Thanks for listing the result against Kristallweizen... I have another question about the "Noise", because there's a mention on your website:

These are self-play games for training. It often plays blunder for the first 30 moves. And sometimes it choose a move that is not a best by adding noise on root node.

I am a bit confused by the influence of the Noise... Because I observed that in the self-play games, when the move count>=31, AobaZero would always choose the move which has the highest playout. Does the Noise still work at that moment?

yssaya commented 5 years ago

My web page explanation was not good... AobaZero always choose the highest playout move when the move count>=31.

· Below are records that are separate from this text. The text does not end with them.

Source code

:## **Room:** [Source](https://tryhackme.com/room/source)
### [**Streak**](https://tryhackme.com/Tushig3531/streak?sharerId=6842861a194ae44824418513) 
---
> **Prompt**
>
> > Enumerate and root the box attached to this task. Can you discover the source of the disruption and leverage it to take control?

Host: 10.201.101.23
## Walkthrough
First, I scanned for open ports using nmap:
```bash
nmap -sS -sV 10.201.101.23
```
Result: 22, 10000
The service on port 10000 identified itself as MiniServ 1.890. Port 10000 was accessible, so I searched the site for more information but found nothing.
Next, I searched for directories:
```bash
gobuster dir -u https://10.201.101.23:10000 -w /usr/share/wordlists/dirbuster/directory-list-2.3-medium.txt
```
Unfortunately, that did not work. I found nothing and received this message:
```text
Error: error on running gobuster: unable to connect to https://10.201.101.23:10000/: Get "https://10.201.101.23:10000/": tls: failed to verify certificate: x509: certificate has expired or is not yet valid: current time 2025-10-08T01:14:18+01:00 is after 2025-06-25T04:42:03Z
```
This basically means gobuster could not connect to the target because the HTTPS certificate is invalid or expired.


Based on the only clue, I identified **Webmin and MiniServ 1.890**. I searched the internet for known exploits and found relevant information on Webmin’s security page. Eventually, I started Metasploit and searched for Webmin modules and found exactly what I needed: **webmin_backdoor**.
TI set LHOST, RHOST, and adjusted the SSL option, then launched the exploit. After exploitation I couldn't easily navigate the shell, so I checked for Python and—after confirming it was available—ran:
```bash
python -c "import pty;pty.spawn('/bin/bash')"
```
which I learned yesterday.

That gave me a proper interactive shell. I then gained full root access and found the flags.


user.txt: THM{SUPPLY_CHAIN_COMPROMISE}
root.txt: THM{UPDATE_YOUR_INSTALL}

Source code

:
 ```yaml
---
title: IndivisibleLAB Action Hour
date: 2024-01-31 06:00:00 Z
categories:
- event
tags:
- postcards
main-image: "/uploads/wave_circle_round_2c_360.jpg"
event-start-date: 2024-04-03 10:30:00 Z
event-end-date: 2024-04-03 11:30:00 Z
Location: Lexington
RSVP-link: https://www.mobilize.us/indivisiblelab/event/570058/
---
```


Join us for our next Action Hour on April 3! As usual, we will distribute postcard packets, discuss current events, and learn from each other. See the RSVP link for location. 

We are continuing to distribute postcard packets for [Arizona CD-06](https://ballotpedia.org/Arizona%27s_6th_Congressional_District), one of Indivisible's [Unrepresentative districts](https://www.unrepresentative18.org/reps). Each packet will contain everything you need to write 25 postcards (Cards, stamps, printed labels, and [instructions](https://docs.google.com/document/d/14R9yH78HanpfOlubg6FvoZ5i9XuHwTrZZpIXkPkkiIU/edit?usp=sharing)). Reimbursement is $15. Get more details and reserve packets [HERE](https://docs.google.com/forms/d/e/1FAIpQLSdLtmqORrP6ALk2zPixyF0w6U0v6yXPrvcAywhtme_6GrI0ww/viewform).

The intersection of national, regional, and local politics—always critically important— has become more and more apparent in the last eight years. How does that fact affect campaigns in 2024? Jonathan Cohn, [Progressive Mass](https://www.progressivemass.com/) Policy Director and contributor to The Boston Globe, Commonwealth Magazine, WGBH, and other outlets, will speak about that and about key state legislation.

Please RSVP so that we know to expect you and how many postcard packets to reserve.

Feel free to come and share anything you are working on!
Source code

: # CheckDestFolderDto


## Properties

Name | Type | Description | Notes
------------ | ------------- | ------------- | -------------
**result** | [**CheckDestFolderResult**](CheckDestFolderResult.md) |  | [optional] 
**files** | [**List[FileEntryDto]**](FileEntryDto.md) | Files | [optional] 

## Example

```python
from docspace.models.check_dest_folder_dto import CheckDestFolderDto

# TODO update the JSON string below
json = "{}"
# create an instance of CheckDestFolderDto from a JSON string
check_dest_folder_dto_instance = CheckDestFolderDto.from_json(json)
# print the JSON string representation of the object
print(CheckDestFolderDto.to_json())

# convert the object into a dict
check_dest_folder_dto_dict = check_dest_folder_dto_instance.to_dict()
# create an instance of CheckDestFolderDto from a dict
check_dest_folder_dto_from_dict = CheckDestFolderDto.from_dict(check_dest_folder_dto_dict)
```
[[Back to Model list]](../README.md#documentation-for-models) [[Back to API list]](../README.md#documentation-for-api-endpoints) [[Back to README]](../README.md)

Without noize, AobaZero selects 2726FU for initial position.

$ bin/aobaz -p 800 -w weight-save/w000000000648.txt go 0( 0) 2726FU, 667, 0.076,bias= 0.677 1( 1) 3938GI, 64, 0.016,bias= 0.117 2( 2) 7776FU, 69, 0.081,bias= 0.066

With noize, AobaZero tries another moves. And highest playout is selected.

$ bin/aobaz -n -p 800 -w weight-save/w000000000648.txt go 0( 0) 2726FU, 589, 0.077,bias= 0.509 1( 1) 3938GI, 52, 0.014,bias= 0.088 2( 2) 7776FU, 62, 0.083,bias= 0.050 7( 3) 9796FU, 20, 0.037,bias= 0.028 8( 4) 5948OU, 8,-0.071,bias= 0.025 14( 5) 6958KI, 11,-0.099,bias= 0.038 17( 6) 4938KI, 7,-0.053,bias= 0.021 18( 7) 2868HI, 23,-0.057,bias= 0.063 22( 8) 2848HI, 5,-0.089,bias= 0.018 26( 9) 3736FU, 19,-0.028,bias= 0.044 29( 10) 8786FU, 4,-0.177,bias= 0.021

With visit count sampling, AobaZero selects 2726FU with a probabiliy of 83%(667/800).

$ bin/aobaz -p -m 30 -w weight-save/w000000000648.txt go 0( 0) 2726FU, 667, 0.076,bias= 0.677 1( 1) 3938GI, 64, 0.016,bias= 0.117 2( 2) 7776FU, 69, 0.081,bias= 0.066 rand select:2726FU,667, 0.076,bias= 0.677,r=34/800

sbbdms commented 5 years ago

Thanks! I think I can understand that with your explanation. (1) Visit count sampling(Active in the first 30 moves of the self-play): All the visited moves have probabilities to be selected, and their probability is based on the playout. (2) Noise (Active in all the period of the self-play): Only the move with highest playout is selected, but the playout itself is already influenced by the noise.

Hopes that AobaZero can have a gain in strength... Still needs more time to observe. Closing this issue.